* Collected data:

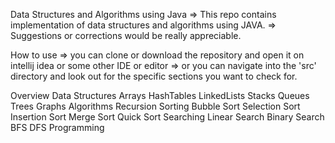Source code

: Data Structures and Algorithms using Java
=> This repo contains implementation of data structures and algorithms using JAVA.
=> Suggestions or corrections would be really appreciable.

How to use
=> you can clone or download the repository and open it on intellij idea or some other IDE or editor
=> or you can navigate into the 'src' directory and look out for the specific sections you want to check for.

Overview
Data Structures
Arrays
HashTables
LinkedLists
Stacks
Queues
Trees
Graphs
Algorithms
Recursion
Sorting
Bubble Sort
Selection Sort
Insertion Sort
Merge Sort
Quick Sort
Searching
Linear Search
Binary Search
BFS
DFS
Programming
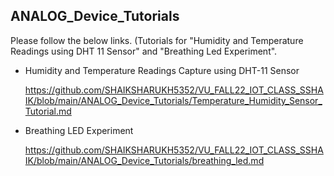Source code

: ## ANALOG_Device_Tutorials

Please follow the below links. (Tutorials for "Humidity and Temperature Readings using DHT 11 Sensor" and "Breathing Led Experiment".

  - Humidity and Temperature Readings Capture using DHT-11 Sensor

    https://github.com/SHAIKSHARUKH5352/VU_FALL22_IOT_CLASS_SSHAIK/blob/main/ANALOG_Device_Tutorials/Temperature_Humidity_Sensor_Tutorial.md

  -  Breathing LED Experiment

     https://github.com/SHAIKSHARUKH5352/VU_FALL22_IOT_CLASS_SSHAIK/blob/main/ANALOG_Device_Tutorials/breathing_led.md
    
   
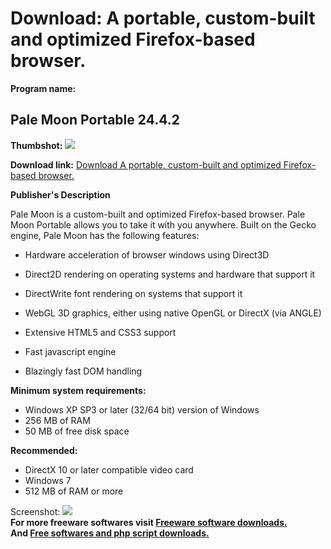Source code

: # Download: A portable, custom-built and optimized Firefox-based browser.

**Program name:**

## Pale Moon Portable 24.4.2

  
**Thumbshot:** ![](http://www.freewarefiles.com/screenshot/palemoon9_md.jpg)   
  
**Download link:** [Download A portable, custom-built and optimized Firefox-based browser.](http://freesoftwares.boysofts.com/Pale-Moon-4-Portable_program_65863.html)  
  


**Publisher's Description**  
  


Pale Moon is a custom-built and optimized Firefox-based browser. Pale Moon Portable allows you to take it with you anywhere. Built on the Gecko engine, Pale Moon has the following features: 

  * Hardware acceleration of browser windows using Direct3D
  * Direct2D rendering on operating systems and hardware that support it
  * DirectWrite font rendering on systems that support it
  * WebGL 3D graphics, either using native OpenGL or DirectX (via ANGLE)  

  * Extensive HTML5 and CSS3 support
  * Fast javascript engine
  * Blazingly fast DOM handling

**Minimum system requirements:**

  * Windows XP SP3 or later (32/64 bit) version of Windows
  * 256 MB of RAM
  * 50 MB of free disk space

**Recommended:**

  * DirectX 10 or later compatible video card
  * Windows 7
  * 512 MB of RAM or more

  
  
Screenshot: ![](http://www.freewarefiles.com/screenshot/palemoon9.jpg)   
**For more freeware softwares visit [Freeware software downloads.](http://freesoftwares.boysofts.com/)**   
**And [Free softwares and php script downloads.](http://www.boysofts.com/)**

* Prompt: Track down all lines above with the string "screenshot" and copy them.

* Final answer:
**Thumbshot:** ![](http://www.freewarefiles.com/screenshot/palemoon9_md.jpg)   
Screenshot: ![](http://www.freewarefiles.com/screenshot/palemoon9.jpg)   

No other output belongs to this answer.